Categories
Technology

Stemming transliterated Hindi

I needed a library which could stem Hindi words written in roman script (transliterated), but could not find one.

My search took me to Lucene’s HindiStemmer, which in turn led me to the paper by Ananthakrishnan Ramanathan and Durgesh D Rao: A Lightweight Stemmer for Hindi [PDF]. It was a good initiation to how some simple rules could stem most Hindi words. The problem was, it was for words written in Devanagari script not Roman. So I decided to implement the logic for transliterated Hindi. After some refinement, I ended up a large subset of what the paper does, because I wanted to keep the implementation simple.

At the end of a few hours work over a few days, I ended up with one line of code. (I will be paid almost nothing if I were being paid by KLOC written)

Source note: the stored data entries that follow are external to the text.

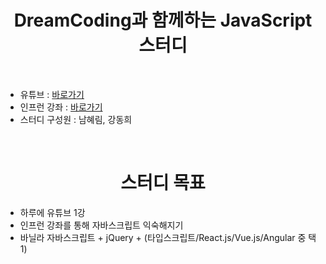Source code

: <h1 align="center">DreamCoding과 함께하는 JavaScript 스터디</h1>
<br>
<ul>
  <li>유튜브 : <a href="https://www.youtube.com/playlist?list=PLv2d7VI9OotTVOL4QmPfvJWPJvkmv6h-2">바로가기</a></li>
  <li>인프런 강좌 : <a href="https://academy.dream-coding.com/courses/browser101">바로가기</a></li>
  <li>스터디 구성원 : 남혜림, 강동희</li>
</ul>
<br>
<h1 align="center">스터디 목표</h1>
<ul>
  <li>하루에 유튜브 1강</li>
  <li>인프런 강좌를 통해 자바스크립트 익숙해지기</li>
  <li>바닐라 자바스크립트 + jQuery + (타입스크립트/React.js/Vue.js/Angular 중 택 1)</li>
<ul>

re.sub(r'(.{2,}?)([aeiougyn]+$)',r'\1', word)

For people who are regex challenged, the above regex, deletes all vowels along with g,y,n from the end of the word, but leaves at least a 2 character long stem, so that words like ‘aayenga’ do not completely vanish.

The above regex will stem the words as below:

Input word Stemmed word
Dost_i_ Dost
Dost_on_ Dost
Bol_iye_ Bol
Bol_ungi_ Bol
Bol_a_ Bol
Ja_na_ Ja
Ja_enge_ Ja

What do you think? How could this be improved? What edge cases are not considered?